It was once said a camel is a horse designed by committee – not unlike the deliberations over the political future of the West Midlands, in which one or two parties appear to have got the hump.
With their protracted discussions delaying the process of seizing more power for the region, our group of seven council leaders are already making a great case for the thing most oppose – an elected mayor to take the lead.
A couple of weeks ago they agreed the basics of a combined authority deal – accepting the very minimum degree of shared working and calling for a small transfer of power and funds, a bit of transport and a little economic development, from London.
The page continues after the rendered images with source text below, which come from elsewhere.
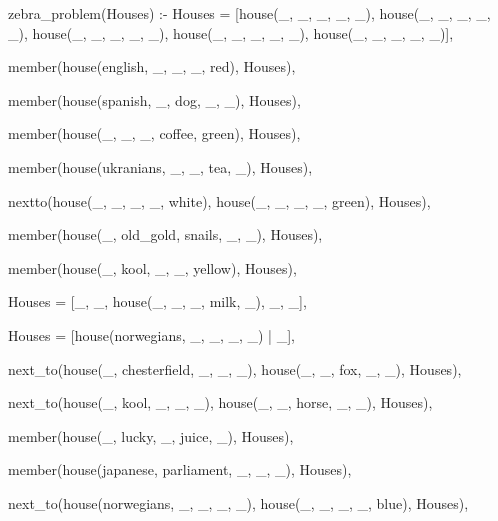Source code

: \begin{minipage}{\linewidth}
\begin{python}
zebra_problem(Houses) :-
    Houses = [house(_, _, _, _, _), house(_, _, _, _, _), house(_, _, _, _, _), 
              house(_, _, _, _, _), house(_, _, _, _, _)], 

    member(house(english, _, _, _, red), Houses), 

    member(house(spanish, _, dog, _, _), Houses), 

    member(house(_, _, _, coffee, green), Houses), 

    member(house(ukranians, _, _, tea, _), Houses), 

    nextto(house(_, _, _, _, white), house(_, _, _, _, green), Houses), 

    member(house(_, old_gold, snails, _, _), Houses), 

    member(house(_, kool, _, _, yellow), Houses), 

    Houses = [_, _, house(_, _, _, milk, _), _, _], 

    Houses = [house(norwegians, _, _, _, _) | _], 

    next_to(house(_, chesterfield, _, _, _), house(_, _, fox, _, _), Houses), 

    next_to(house(_, kool, _, _, _), house(_, _, horse, _, _), Houses), 

    member(house(_, lucky, _, juice, _), Houses), 

    member(house(japanese, parliament, _, _, _), Houses), 

    next_to(house(norwegians, _, _, _, _), house(_, _, _, _, blue), Houses), 
\end{python}
\end{minipage}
As it is, they were dragged kicking and screaming to the table to agree even that pitiful deal. Perhaps the trigger for acceptance was Lord Kerslake’s report into Birmingham City Council. Or it might have been the realisation that combined working could help them cope with cuts. Maybe it is the temptation to take the devolution carrot from Chancellor George Osborne and Lord Heseltine.
Some have been forced to overcome their fear of being dominated by big Birmingham. For others the reluctance is a result of simple electioneering, standing up for the passionate local identity. And some, I suspect, would rather be the big fish in the tiny pond than risk being on the edge of a regional body.
Meanwhile, we have all witnessed the likes of Manchester and the other so-called Northern Powerhouse authorities being lavished with gifts from Chancellor George Osborne.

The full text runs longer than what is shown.